Sono convinta che tutti quelli che vivono e lavorano in laguna debbano poter beneficiare del riconoscimento giuridico dell’area come parco. Non è intenzione di nessuno penalizzarli in questo senso; l’obiettivo che si è prefisso l’amministrazione comunale in generale, che io condivido pienamente è quello di valorizzare coloro che nel parco ci sono già e che vi lavorano, che vi hanno sempre lavorato come se il parco esistesse già. Anche per quanto riguarda la pesca e soprattutto la caccia, il piano ambientale e la delibera del parco passata in consiglio comunale non prevedono novità: il piano venatorio è quello della Provincia e non v’è alcuna restrizione rispetto a quello.

D: Si assiste ad un progressivo abbandono delle isole della Laguna Nord. Burano in cinquant’anni è passata da 8000 a 2700 abitanti. Come invertire questa tendenza all’abbandono ed evitare che splendide isole come queste diventino delle belle scatole vuote o un ospizio a cielo aperto? Potrà diventare il parco della Laguna Nord un elemento propulsore dello sviluppo economico e della socialità?
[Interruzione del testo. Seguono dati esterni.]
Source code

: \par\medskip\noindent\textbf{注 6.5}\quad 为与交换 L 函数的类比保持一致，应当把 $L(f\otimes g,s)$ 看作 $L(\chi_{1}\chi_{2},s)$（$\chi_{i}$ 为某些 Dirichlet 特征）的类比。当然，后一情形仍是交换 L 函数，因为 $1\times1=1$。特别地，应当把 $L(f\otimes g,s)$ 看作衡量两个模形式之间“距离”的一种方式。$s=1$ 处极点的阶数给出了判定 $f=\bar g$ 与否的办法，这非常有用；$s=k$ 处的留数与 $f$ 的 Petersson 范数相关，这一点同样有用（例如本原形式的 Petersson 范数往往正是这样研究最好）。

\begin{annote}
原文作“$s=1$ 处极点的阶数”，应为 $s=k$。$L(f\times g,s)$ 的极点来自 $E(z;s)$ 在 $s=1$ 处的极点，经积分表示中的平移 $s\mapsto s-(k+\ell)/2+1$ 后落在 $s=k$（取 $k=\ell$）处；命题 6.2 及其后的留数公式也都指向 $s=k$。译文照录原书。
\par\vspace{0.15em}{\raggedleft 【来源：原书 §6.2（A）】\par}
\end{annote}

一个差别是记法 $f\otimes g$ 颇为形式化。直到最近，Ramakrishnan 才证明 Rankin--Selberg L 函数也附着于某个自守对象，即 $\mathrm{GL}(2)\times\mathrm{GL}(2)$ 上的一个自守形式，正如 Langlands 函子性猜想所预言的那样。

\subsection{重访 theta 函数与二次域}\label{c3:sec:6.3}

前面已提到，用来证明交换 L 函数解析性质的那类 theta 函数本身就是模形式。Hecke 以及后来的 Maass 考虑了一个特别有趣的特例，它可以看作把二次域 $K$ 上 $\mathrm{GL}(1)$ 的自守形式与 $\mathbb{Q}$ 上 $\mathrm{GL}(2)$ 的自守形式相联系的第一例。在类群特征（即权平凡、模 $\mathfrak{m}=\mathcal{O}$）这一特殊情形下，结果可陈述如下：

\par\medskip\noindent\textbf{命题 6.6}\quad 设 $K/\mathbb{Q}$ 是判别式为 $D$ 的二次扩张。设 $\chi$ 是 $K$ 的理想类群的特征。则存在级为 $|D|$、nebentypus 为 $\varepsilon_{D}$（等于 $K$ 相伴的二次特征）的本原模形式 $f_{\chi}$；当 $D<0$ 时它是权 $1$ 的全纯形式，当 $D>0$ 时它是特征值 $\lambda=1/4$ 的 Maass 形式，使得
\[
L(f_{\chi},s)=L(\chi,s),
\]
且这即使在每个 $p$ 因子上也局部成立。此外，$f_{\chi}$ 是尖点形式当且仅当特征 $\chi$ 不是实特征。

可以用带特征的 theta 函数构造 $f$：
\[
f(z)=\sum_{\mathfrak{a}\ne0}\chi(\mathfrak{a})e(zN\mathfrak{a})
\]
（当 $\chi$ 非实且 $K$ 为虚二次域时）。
R Anche in questo senso il parco potrà venire incontro ai residenti. Mi riferisco ad aspetti collegati alle questioni urbanistiche, di residenzialità. Qualcuno si è stupito quando l’ho detto, ma è difficile che le piccole casette di Burano possano rispondere alle esigenze di una giovane coppia. C’è poi un aspetto di tipo economico: ho sentito emergere nei residenti, ma pure negli operatori economici dell’isola, il desiderio di poter affiancare al reddito normale che proviene dalla professione, quello ad esempio che può provenire dall’istituzione di un albergo diffuso, secondo i modelli che si sono già affermati altrove. Penso alla Carnia, in Friuli Venezia Giulia, o alle colline dell’Umbria. In questo modo le persone che stanno lasciando Burano per una serie di motivi, tra cui i problemi abitativi, ma anche per le scarse opportunità di lavoro, circoscritte a pochi settori, potranno trovare in questo modo la possibilità di ottenere un reddito integrativo. Credo però che il problema principale resti quello dei trasporti. Un’ora di vaporetto per raggiungere la terra ferma è obiettivamente un po’ troppo, ed è per questo che stiamo lavorando per promuovere collegamenti diversi da quelli attuali, ma comunque sempre in forma di trasporto pubblico. Il punto è saper coniugare le esigenze dei residenti con quelle dei turisti. Molti sembrano scandalizzarsi quando si parla di turismo, ma è inutile nascondersi dietro un dito: le isole della Laguna Nord non possono più prescindere da questa importante risorsa economica. Ciò non significa però che non si debba puntare ad un turismo consapevole, sostenibile, di qualità e con numeri diversi. Un turismo meno “mordi e fuggi” di quello attuale, che si soffermi un po’ più a lungo ad approfondire la conoscenza dei  luoghi e delle persone e che non può prescindere dal un efficiente trasporto pubblico.